Start of AVAILABLE DATA

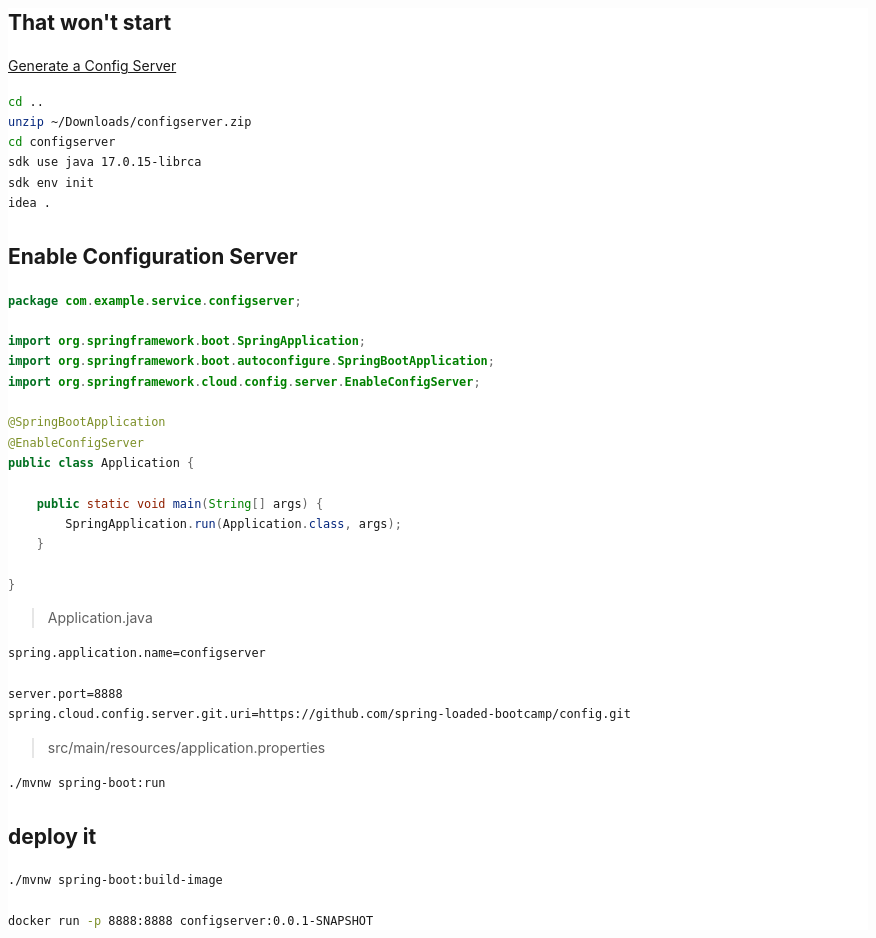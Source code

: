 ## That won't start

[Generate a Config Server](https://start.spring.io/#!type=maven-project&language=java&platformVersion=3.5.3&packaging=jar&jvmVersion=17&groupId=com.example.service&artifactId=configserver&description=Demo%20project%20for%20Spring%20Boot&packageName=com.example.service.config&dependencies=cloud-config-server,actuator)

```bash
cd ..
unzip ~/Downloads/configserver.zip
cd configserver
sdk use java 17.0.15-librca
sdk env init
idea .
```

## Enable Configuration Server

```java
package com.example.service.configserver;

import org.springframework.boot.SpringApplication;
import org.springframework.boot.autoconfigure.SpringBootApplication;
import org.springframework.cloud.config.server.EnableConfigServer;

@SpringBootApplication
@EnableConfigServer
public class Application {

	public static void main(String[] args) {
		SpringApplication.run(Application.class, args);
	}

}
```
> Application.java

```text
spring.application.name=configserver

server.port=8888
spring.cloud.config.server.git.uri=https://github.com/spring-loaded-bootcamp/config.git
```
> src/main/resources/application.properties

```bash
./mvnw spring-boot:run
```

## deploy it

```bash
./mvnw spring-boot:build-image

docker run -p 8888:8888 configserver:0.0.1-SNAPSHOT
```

End of AVAILABLE DATA

_PROBLEM DESCRIPTION_
Filter the material above down to the lines that hold the word "import".

_SOLUTION TO THE PROBLEM_
import org.springframework.boot.SpringApplication;
import org.springframework.boot.autoconfigure.SpringBootApplication;
import org.springframework.cloud.config.server.EnableConfigServer;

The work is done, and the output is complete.